__Requirement__. Please restate, word for word, the lines below that begin at the one with "By Rick Rojas" and end at the one with "Echoes a Global". Leave out all other lines.

*** Begin section ***

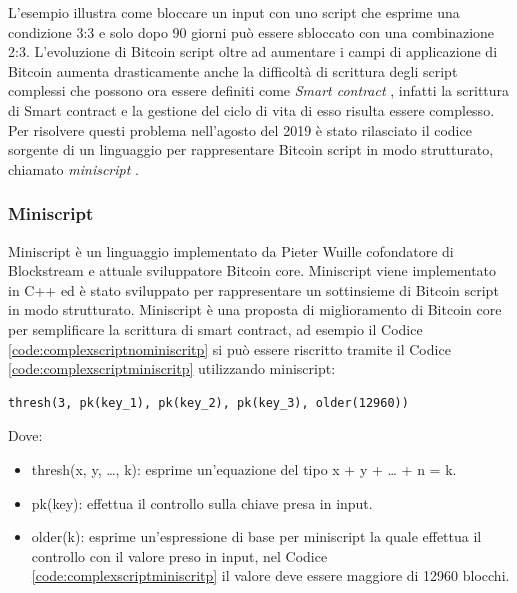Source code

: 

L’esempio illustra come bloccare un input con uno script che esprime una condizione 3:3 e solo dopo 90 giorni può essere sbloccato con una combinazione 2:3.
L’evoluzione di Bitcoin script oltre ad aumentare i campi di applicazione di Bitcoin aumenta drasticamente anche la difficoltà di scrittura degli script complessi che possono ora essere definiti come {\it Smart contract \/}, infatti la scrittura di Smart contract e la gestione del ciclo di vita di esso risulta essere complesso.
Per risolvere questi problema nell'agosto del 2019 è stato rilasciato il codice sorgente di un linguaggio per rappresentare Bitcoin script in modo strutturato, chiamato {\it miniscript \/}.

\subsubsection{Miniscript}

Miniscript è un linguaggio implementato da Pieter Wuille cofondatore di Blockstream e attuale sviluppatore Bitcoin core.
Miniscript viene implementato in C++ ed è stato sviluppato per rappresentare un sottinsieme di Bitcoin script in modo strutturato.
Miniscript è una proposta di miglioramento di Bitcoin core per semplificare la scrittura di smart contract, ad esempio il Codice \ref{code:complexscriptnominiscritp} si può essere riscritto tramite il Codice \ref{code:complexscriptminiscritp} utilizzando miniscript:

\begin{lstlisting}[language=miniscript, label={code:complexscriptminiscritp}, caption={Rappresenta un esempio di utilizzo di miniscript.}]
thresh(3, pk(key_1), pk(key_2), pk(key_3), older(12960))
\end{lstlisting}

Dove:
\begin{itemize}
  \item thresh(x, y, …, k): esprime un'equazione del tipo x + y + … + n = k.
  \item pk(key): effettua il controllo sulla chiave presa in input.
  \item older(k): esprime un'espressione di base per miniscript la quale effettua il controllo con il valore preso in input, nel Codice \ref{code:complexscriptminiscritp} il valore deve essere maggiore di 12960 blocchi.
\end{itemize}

*** End section ***
*** Begin section ***

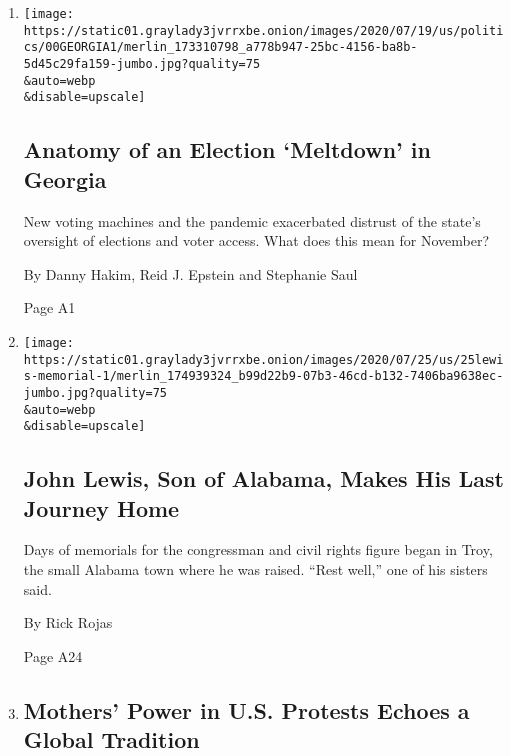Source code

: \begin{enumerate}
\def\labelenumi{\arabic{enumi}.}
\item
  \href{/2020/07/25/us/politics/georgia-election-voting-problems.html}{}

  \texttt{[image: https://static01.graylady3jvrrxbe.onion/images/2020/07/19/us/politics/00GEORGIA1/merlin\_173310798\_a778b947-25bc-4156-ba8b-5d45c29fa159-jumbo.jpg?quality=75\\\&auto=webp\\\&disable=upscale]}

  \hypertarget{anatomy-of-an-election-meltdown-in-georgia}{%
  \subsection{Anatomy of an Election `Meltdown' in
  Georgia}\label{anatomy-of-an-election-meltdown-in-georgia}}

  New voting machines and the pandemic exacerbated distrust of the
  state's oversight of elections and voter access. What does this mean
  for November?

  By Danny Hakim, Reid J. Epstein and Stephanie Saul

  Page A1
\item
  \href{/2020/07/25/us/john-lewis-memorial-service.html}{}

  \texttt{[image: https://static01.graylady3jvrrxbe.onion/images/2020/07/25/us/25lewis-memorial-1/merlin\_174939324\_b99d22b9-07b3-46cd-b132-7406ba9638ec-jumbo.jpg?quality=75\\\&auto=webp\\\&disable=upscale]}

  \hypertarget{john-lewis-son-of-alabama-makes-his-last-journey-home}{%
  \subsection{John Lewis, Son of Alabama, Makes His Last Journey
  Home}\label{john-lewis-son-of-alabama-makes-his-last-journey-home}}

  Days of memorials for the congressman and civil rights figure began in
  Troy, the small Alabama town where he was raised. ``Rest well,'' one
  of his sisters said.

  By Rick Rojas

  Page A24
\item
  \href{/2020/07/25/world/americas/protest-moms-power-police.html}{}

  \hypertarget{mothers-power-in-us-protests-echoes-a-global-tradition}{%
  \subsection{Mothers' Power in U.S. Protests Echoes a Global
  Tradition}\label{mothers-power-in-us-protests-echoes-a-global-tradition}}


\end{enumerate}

*** End section ***
*** Begin section ***

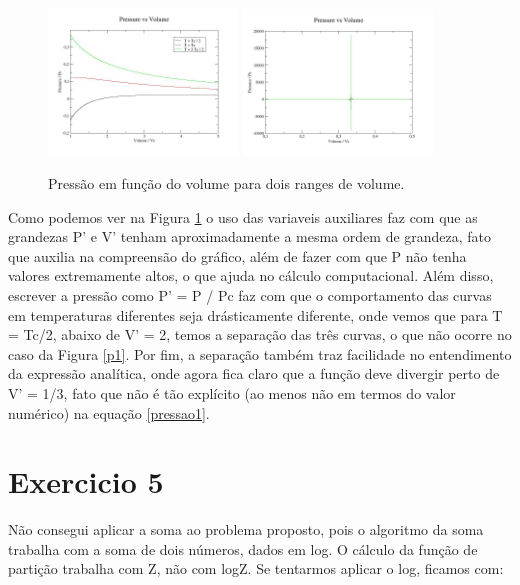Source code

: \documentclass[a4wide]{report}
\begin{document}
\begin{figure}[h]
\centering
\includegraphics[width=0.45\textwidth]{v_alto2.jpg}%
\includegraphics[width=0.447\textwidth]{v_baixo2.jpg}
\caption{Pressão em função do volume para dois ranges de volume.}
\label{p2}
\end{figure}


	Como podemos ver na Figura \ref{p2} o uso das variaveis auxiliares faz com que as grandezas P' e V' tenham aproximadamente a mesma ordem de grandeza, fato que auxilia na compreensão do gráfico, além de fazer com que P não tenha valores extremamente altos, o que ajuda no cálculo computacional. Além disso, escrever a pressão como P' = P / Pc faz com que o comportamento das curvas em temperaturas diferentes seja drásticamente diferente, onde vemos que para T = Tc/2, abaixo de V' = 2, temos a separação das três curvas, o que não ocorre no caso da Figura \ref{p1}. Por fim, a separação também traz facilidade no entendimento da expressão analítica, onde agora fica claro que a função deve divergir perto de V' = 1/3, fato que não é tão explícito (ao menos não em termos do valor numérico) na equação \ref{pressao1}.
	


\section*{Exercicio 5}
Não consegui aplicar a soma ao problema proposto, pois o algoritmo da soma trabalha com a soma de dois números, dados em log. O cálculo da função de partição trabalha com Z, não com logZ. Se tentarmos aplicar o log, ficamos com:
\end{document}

*** End section ***

__Response__.
  By Rick Rojas

  Page A24
\item
  \href{/2020/07/25/world/americas/protest-moms-power-police.html}{}

  \hypertarget{mothers-power-in-us-protests-echoes-a-global-tradition}{%
  \subsection{Mothers' Power in U.S. Protests Echoes a Global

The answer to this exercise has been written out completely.